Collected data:
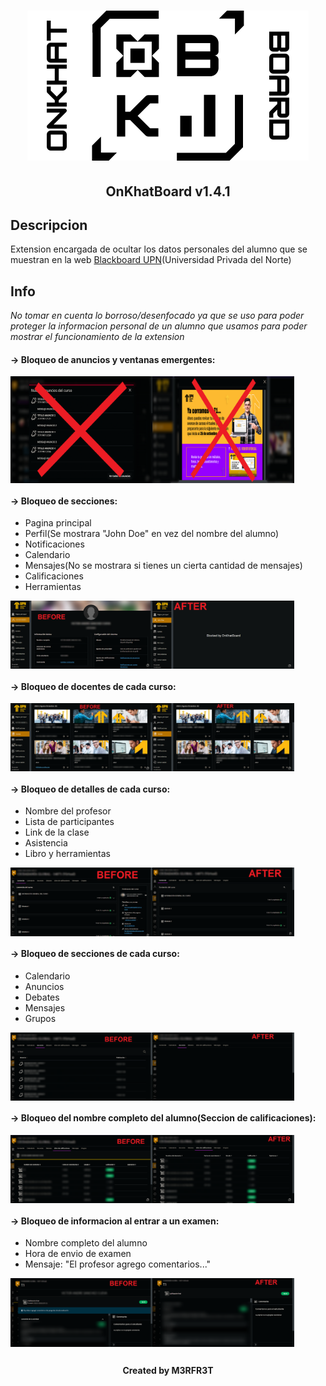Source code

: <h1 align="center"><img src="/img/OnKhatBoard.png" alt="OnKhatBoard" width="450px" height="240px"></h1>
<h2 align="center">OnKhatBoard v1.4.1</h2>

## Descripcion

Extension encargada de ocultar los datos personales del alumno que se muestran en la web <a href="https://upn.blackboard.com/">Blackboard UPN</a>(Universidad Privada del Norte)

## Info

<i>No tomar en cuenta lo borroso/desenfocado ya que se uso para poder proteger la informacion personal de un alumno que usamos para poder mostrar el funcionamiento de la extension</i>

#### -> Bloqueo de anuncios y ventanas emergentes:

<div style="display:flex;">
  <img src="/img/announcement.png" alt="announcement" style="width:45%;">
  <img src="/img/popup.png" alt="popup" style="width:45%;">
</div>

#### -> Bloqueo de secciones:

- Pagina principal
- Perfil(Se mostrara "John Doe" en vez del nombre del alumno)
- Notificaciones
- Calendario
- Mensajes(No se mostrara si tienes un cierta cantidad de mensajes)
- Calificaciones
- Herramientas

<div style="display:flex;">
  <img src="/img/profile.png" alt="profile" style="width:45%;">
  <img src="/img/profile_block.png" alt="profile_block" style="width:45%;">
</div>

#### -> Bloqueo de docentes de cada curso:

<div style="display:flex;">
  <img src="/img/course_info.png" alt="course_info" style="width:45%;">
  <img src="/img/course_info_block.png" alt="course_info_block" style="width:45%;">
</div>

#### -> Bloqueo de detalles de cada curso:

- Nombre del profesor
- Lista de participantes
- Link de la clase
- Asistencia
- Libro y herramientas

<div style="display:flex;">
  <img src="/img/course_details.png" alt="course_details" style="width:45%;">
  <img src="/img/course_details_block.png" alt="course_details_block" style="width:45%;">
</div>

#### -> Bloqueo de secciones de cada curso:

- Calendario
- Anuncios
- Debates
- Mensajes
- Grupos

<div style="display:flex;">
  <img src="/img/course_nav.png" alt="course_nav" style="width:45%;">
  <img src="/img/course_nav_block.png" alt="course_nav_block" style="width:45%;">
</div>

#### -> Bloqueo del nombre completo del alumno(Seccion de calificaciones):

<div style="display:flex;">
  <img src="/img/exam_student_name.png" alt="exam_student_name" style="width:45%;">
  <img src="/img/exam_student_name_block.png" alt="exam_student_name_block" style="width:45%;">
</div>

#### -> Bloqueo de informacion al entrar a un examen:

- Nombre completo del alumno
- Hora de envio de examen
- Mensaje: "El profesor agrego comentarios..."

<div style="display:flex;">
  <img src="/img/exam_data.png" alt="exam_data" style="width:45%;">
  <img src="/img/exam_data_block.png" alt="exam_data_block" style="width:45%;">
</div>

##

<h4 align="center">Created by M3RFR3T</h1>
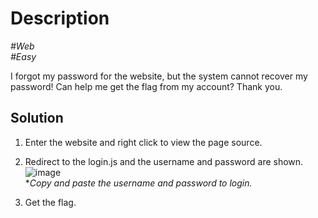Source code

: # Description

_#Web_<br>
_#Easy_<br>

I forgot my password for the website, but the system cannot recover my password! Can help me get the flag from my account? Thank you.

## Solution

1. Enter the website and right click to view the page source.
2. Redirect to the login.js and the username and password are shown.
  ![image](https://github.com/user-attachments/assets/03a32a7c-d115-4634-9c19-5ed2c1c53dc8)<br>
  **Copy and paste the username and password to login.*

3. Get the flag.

WHAT YOU SHOULD DO: The answer must consist of each line in the entries above that includes "cada".

WRITTEN SOLUTION:
#### -> Bloqueo de docentes de cada curso:
#### -> Bloqueo de detalles de cada curso:
#### -> Bloqueo de secciones de cada curso:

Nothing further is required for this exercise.